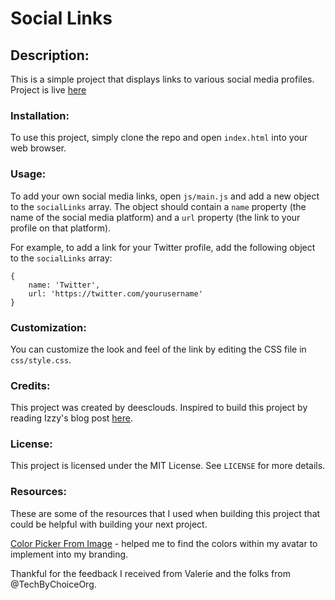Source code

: # Social Links

## Description: 
This is a simple project that displays links to various social media profiles.
Project is live [here](https://deesclouds-social-links.netlify.app/)
### Installation:
To use this project, simply clone the repo and open `index.html` into your web browser.

### Usage: 
To add your own social media links, open `js/main.js` and add a new object to the `socialLinks` array.
The object should contain a `name` property (the name of the social media platform) and a `url` property (the link to your profile on that platform).

For example, to add a link for your Twitter profile, add the following object to the `socialLinks` array:

```
{
    name: 'Twitter',
    url: 'https://twitter.com/yourusername'
}
```
### Customization: 
You can customize the look and feel of the link by editing the CSS file in `css/style.css`.

### Credits:
This project was created by deesclouds.
Inspired to build this project by reading Izzy's blog post [here](https://izayevisuals.hashnode.dev/make-your-own-linktree).

### License:
This project is licensed under the MIT License. See `LICENSE` for more details.


### Resources:

These are some of the resources that I used when building this project that could be helpful with building your next project.

[Color Picker From Image](https://colorpickerfromimage.com/) - helped me to find the colors within my avatar to implement into my branding. 

Thankful for the feedback I received from Valerie and the folks from @TechByChoiceOrg. 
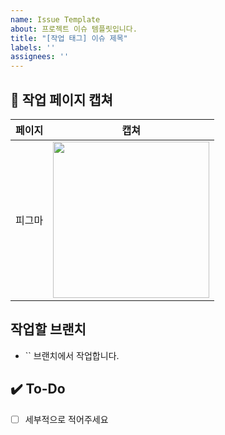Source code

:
 ```yaml
---
name: Issue Template
about: 프로젝트 이슈 템플릿입니다.
title: "[작업 태그] 이슈 제목"
labels: ''
assignees: ''
---
```


## 📝 작업 페이지 캡쳐
|    페이지    |   캡쳐   |
| :-------------: | :----------: |
| 피그마 | <img src = "" width ="250"> 

## 작업할 브랜치
- `` 브랜치에서 작업합니다.

## ✔️ To-Do
- [ ] 세부적으로 적어주세요
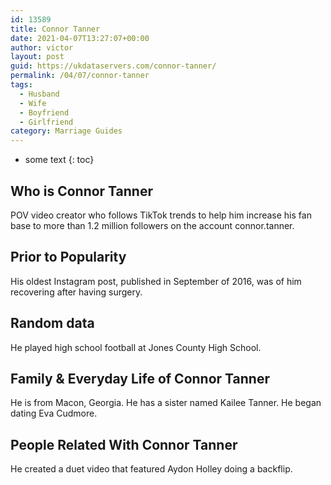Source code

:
 ```yaml
---
id: 13589
title: Connor Tanner
date: 2021-04-07T13:27:07+00:00
author: victor
layout: post
guid: https://ukdataservers.com/connor-tanner/
permalink: /04/07/connor-tanner
tags:
  - Husband
  - Wife
  - Boyfriend
  - Girlfriend
category: Marriage Guides
---
```


* some text
{: toc}


## Who is Connor Tanner



POV video creator who follows TikTok trends to help him increase his fan base to more than 1.2 million followers on the account connor.tanner. 

                
                
                
## Prior to Popularity



His oldest Instagram post, published in September of 2016, was of him recovering after having surgery.

                
                
                
## Random data



He played high school football at Jones County High School. 

                
                
                
## Family & Everyday Life of Connor Tanner



He is from Macon, Georgia. He has a sister named Kailee Tanner. He began dating Eva Cudmore.

                
                
                
## People Related With Connor Tanner



He created a duet video that featured Aydon Holley doing a backflip.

= = = = = = =

• How to complete this task
In the listing above, how many of the lines include "post"? Give only the figure.

• Response
3